SANTTUcurriculum vitae
11 Oct 2018

DIY: How to do Information Visualisation efficiently on any given Dataset?

Can you predict who would be interested in buying a caravan insurance policy and give an explanation why?

I will use CoIL 2000 challenge dataset, which contains information on customers of an insurance company. The data consists of 86 variables and includes product usage data and socio-demographic data derived from zip area codes.  I will aim to show you the visualization for the trends and features of this dataset without actually coing any machine learning.

Dataset

Download the dataset from here: http://liacs.leidenuniv.nl/~puttenpwhvander/library/cc2000/

Hypothesis

First and foremost we need to consider the hypothesis. So my hypotheses on this dataset are as follows:

  1. Persons having caravan policy will have a high probability of having a car because the caravan must be carried by automobile (Car is the cheap and easy medium of transport for caravan).
  2. Hence they will also have a car policy and fire policy (caravans have a high risk of catching fire because of the materials used in constructing).
  3. They also will have a boat policy because boating and caravanning are indicative of an outdoor lifestyle.
  4. Caravan policy will be most taken by low-Status people, who use caravans as mobile homes and high-status people for the outdoor lifestyle.

Introduction

“One picture is more valuable than thousands of words”. It takes much time to analyze data in a table, but a couple of seconds to analyze visualization.

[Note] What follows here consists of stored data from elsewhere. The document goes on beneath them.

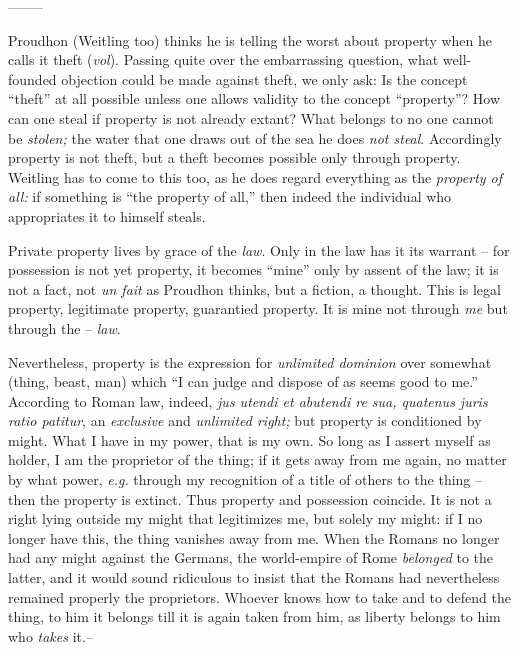 \documentclass[12pt,a4paper]{book}
\begin{document}
\begin{center}
--------\end{center}


Proudhon (Weitling too) thinks he is telling the worst about property when he 
calls it theft (\textit{vol}). Passing quite over the embarrassing question, 
what well-founded objection could be made against theft, we only ask: Is the 
concept ``theft'' at all possible unless one allows validity to the concept 
``property''? How can one steal if property is not already extant? What 
belongs to no one cannot be \textit{stolen;} the water that one draws out of 
the sea he does \textit{not steal}. Accordingly property is not theft, but a 
theft becomes possible only through property. Weitling has to come to this 
too, as he does regard everything as the \textit{property of all:} if 
something is ``the property of all,'' then indeed the individual who 
appropriates it to himself steals.

Private property lives by grace of the \textit{law}. Only in the law has it 
its warrant -- for possession is not yet property, it becomes ``mine'' only 
by assent of the law; it is not a fact, not \textit{un fait} as Proudhon 
thinks, but a fiction, a thought. This is legal property, legitimate property, 
guarantied property. It is mine not through \textit{me} but through the -- 
\textit{law}.

Nevertheless, property is the expression for \textit{unlimited dominion} over 
somewhat (thing, beast, man) which ``I can judge and dispose of as seems good 
to me.'' According to Roman law, indeed, \textit{jus utendi et abutendi re 
sua, quatenus juris ratio patitur}, an \textit{exclusive} and 
\textit{unlimited right;} but property is conditioned by might. What I have in 
my power, that is my own. So long as I assert myself as holder, I am the 
proprietor of the thing; if it gets away from me again, no matter by what 
power, \textit{e.g.} through my recognition of a title of others to the thing 
-- then the property is extinct. Thus property and possession coincide. It is 
not a right lying outside my might that legitimizes me, but solely my might: 
if I no longer have this, the thing vanishes away from me. When the Romans no 
longer had any might against the Germans, the world-empire of Rome 
\textit{belonged} to the latter, and it would sound ridiculous to insist that 
the Romans had nevertheless remained properly the proprietors. Whoever knows 
how to take and to defend the thing, to him it belongs till it is again taken 
from him, as liberty belongs to him who \textit{takes} it.--
\end{document}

Huge amounts of information available today made us deal on information visualization. It supports decision making in various departments.

Investigating and analyzing large amounts of data is seriously a difficult task, but by using some data mining or machine learning techniques through information visualization can make it rather simple.

Data Preprocessing and Feature Selection

The CoIL 2000 dataset contains 5822 samples or instances with 86 features. Where 86th feature gives the binary information about an instance interested in taking the caravan policy or not.

Hence the COIL dataset encloses 85 possible input features.

I cannot rely on all the variables; hence need to find a reliable subset of features for making the hypothesis which is the first important task.

I decided to write a simple script in Matlab which can give me the counts of each feature who are having a caravan policy. Hence using the high count of the features I have the stated hypothesis.

The method of finding a subset of features is called feature selection. I have selected the following features for making my hypothesis.

1) Car policies

2) Fire policies

3) Social Status

4) Boat policies.

I also have selected some other related features to compare them with the selected above mentioned features.

Methods of Visualization

Doughnut chart

A doughnut chart is a kind of Pie chart with a blank at the centre; Doughnuts have an ability to support multiple statistics as one.

A simple pie chart is typically used to show the proportion of data within a single category.

Rather than using a doughnut chart to increase the number of categories that can be displayed in a single chart, a doughnut chart may be used to show greater levels of details across a single category of information.

It displays the contribution of each variable to the total.

Horizontal Bar chart

Horizontal Bar charts are used to compares the values across the categories using the horizontal bars or rectangles. It is used when the categories represent durations or when the categories names are too long to represent the data.

Column chart

Column charts are also called bar charts, these are used to compares the values across the categories using the vertical rectangles. It is used when the order of the categories is not very considered or when displaying the category counts.

Experiments

Hypothesis  1

Persons having caravan policy will have a high probability of having a car because the caravan must be carried by automobile (Car is the cheap and easy medium of transport for caravan).

According to the stated hypothesis cars are used mostly to carry the caravans as they are cheap and efficient means of transport. Hence I used the contributions of the different automobiles policies which influence the caravan policy.

 

This visualization is done using a doughnut chart. It is clear from the Figure 1; that there are 8 categories or classes for automobiles and the contribution of Car is larger than the rest of the categories of automobiles.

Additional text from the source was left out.